**Task requirements**
Below are the records to transcribe exactly; do not include any images.

**Material for this exercise**

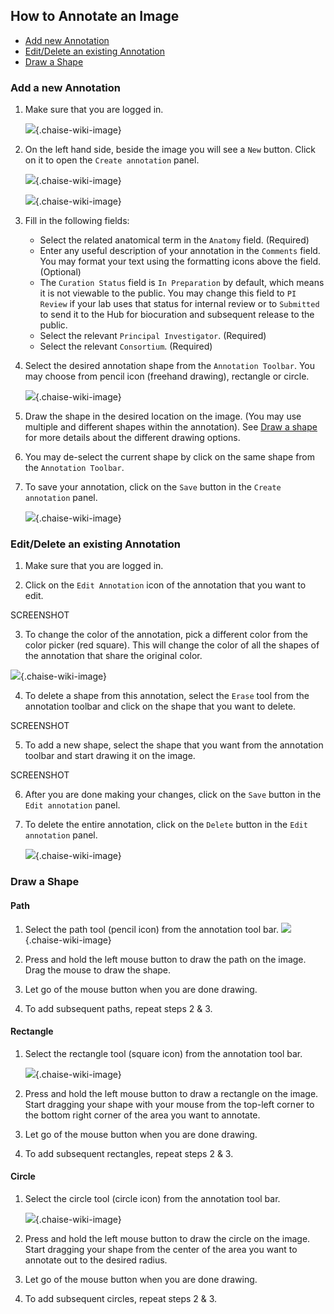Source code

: ## How to Annotate an Image

* [Add new Annotation](#add-new-annotation)
* [Edit/Delete an existing Annotation](#edit-delete-an-existing-annotation)
* [Draw a Shape](#draw-a-shape)

### Add a new Annotation

1. Make sure that you are logged in.

	![](resources/annotation-documentation-images/Login%20Check.png){.chaise-wiki-image}

2. On the left hand side, beside the image you will see a `New` button. Click on it to open the `Create annotation` panel.

	![](resources/annotation-documentation-images/NewButton.png){.chaise-wiki-image}

	![](resources/annotation-documentation-images/CreateAnnotationPanel.png){.chaise-wiki-image}

3. Fill in the following fields:

	- Select the related anatomical term in the `Anatomy` field. (Required)
	- Enter any useful description of your annotation in the `Comments` field. You may format your text using the formatting icons above the field. (Optional)
	- The `Curation Status` field is `In Preparation` by default, which means it is not viewable to the public. You may change this field to `PI Review` if your lab uses that status for internal review or to `Submitted` to send it to the Hub for biocuration and subsequent release to the public.
	- Select the relevant `Principal Investigator`. (Required)
	- Select the relevant `Consortium`. (Required)

5. Select the desired annotation shape from the `Annotation Toolbar`. You may choose from pencil icon (freehand drawing), rectangle or circle.

	![](resources/annotation-documentation-images/AnnotationToolbar.png){.chaise-wiki-image}

6. Draw the shape in the desired location on the image. (You may use multiple and different shapes within the annotation). See [Draw a shape](#draw-a-shape) for more details about the different drawing options.

7. You may de-select the current shape by click on the same shape from the `Annotation Toolbar`.

8. To save your annotation, click on the `Save` button in the `Create annotation` panel.

	![](resources/annotation-documentation-images/SaveButton.png){.chaise-wiki-image}

### Edit/Delete an existing Annotation

1. Make sure that you are logged in.

2. Click on the `Edit Annotation` icon of the annotation that you want to edit.

SCREENSHOT

3. To change the color of the annotation, pick a different color from the color picker (red square). This will change the color of all the shapes of the annotation that share the original color.

![](resources/annotation-documentation-images/ColorPicker.png){.chaise-wiki-image}

4. To delete a shape from this annotation, select the `Erase` tool from the annotation toolbar and click on the shape that you want to delete.

SCREENSHOT

5. To add a new shape, select the shape that you want from the annotation toolbar and start drawing it on the image.

SCREENSHOT

6. After you are done making your changes, click on the `Save` button in the `Edit annotation` panel.

7. To delete the entire annotation, click on the `Delete` button in the `Edit annotation` panel.

	![](resources/annotation-documentation-images/DeleteButton.png){.chaise-wiki-image}

### Draw a Shape

#### Path

1. Select the path tool (pencil icon) from the annotation tool bar.
	![](resources/annotation-documentation-images/Path.png){.chaise-wiki-image}

2. Press and hold the left mouse button to draw the path on the image. Drag the mouse to draw the shape.

3. Let go of the mouse button when you are done drawing.

4. To add subsequent paths, repeat steps 2 & 3.

#### Rectangle

1. Select the rectangle tool (square icon) from the annotation tool bar.

	![](resources/annotation-documentation-images/Rectangle.png){.chaise-wiki-image}

2. Press and hold the left mouse button to draw a rectangle on the image. Start dragging your shape with your mouse from the top-left corner to the bottom right corner of the area you want to annotate.

3. Let go of the mouse button when you are done drawing.

4. To add subsequent rectangles, repeat steps 2 & 3.

#### Circle

1. Select the circle tool (circle icon) from the annotation tool bar.

	![](resources/annotation-documentation-images/Circle.png){.chaise-wiki-image}

2. Press and hold the left mouse button to draw the circle on the image. Start dragging your shape from the center of the area you want to annotate out to the desired radius.

3. Let go of the mouse button when you are done drawing.

4. To add subsequent circles, repeat steps 2 & 3.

**Task answer**
Source code

: ## How to Annotate an Image

* [Add new Annotation](#add-new-annotation)
* [Edit/Delete an existing Annotation](#edit-delete-an-existing-annotation)
* [Draw a Shape](#draw-a-shape)

### Add a new Annotation

1. Make sure that you are logged in.

	![](resources/annotation-documentation-images/Login%20Check.png){.chaise-wiki-image}

2. On the left hand side, beside the image you will see a `New` button. Click on it to open the `Create annotation` panel.

	![](resources/annotation-documentation-images/NewButton.png){.chaise-wiki-image}

	![](resources/annotation-documentation-images/CreateAnnotationPanel.png){.chaise-wiki-image}

3. Fill in the following fields:

	- Select the related anatomical term in the `Anatomy` field. (Required)
	- Enter any useful description of your annotation in the `Comments` field. You may format your text using the formatting icons above the field. (Optional)
	- The `Curation Status` field is `In Preparation` by default, which means it is not viewable to the public. You may change this field to `PI Review` if your lab uses that status for internal review or to `Submitted` to send it to the Hub for biocuration and subsequent release to the public.
	- Select the relevant `Principal Investigator`. (Required)
	- Select the relevant `Consortium`. (Required)

5. Select the desired annotation shape from the `Annotation Toolbar`. You may choose from pencil icon (freehand drawing), rectangle or circle.

	![](resources/annotation-documentation-images/AnnotationToolbar.png){.chaise-wiki-image}

6. Draw the shape in the desired location on the image. (You may use multiple and different shapes within the annotation). See [Draw a shape](#draw-a-shape) for more details about the different drawing options.

7. You may de-select the current shape by click on the same shape from the `Annotation Toolbar`.

8. To save your annotation, click on the `Save` button in the `Create annotation` panel.

	![](resources/annotation-documentation-images/SaveButton.png){.chaise-wiki-image}

### Edit/Delete an existing Annotation

1. Make sure that you are logged in.

2. Click on the `Edit Annotation` icon of the annotation that you want to edit.

SCREENSHOT

3. To change the color of the annotation, pick a different color from the color picker (red square). This will change the color of all the shapes of the annotation that share the original color.

![](resources/annotation-documentation-images/ColorPicker.png){.chaise-wiki-image}

4. To delete a shape from this annotation, select the `Erase` tool from the annotation toolbar and click on the shape that you want to delete.

SCREENSHOT

5. To add a new shape, select the shape that you want from the annotation toolbar and start drawing it on the image.

SCREENSHOT

6. After you are done making your changes, click on the `Save` button in the `Edit annotation` panel.

7. To delete the entire annotation, click on the `Delete` button in the `Edit annotation` panel.

	![](resources/annotation-documentation-images/DeleteButton.png){.chaise-wiki-image}

### Draw a Shape

#### Path

1. Select the path tool (pencil icon) from the annotation tool bar.
	![](resources/annotation-documentation-images/Path.png){.chaise-wiki-image}

2. Press and hold the left mouse button to draw the path on the image. Drag the mouse to draw the shape.

3. Let go of the mouse button when you are done drawing.

4. To add subsequent paths, repeat steps 2 & 3.

#### Rectangle

1. Select the rectangle tool (square icon) from the annotation tool bar.

	![](resources/annotation-documentation-images/Rectangle.png){.chaise-wiki-image}

2. Press and hold the left mouse button to draw a rectangle on the image. Start dragging your shape with your mouse from the top-left corner to the bottom right corner of the area you want to annotate.

3. Let go of the mouse button when you are done drawing.

4. To add subsequent rectangles, repeat steps 2 & 3.

#### Circle

1. Select the circle tool (circle icon) from the annotation tool bar.

	![](resources/annotation-documentation-images/Circle.png){.chaise-wiki-image}

2. Press and hold the left mouse button to draw the circle on the image. Start dragging your shape from the center of the area you want to annotate out to the desired radius.

3. Let go of the mouse button when you are done drawing.

4. To add subsequent circles, repeat steps 2 & 3.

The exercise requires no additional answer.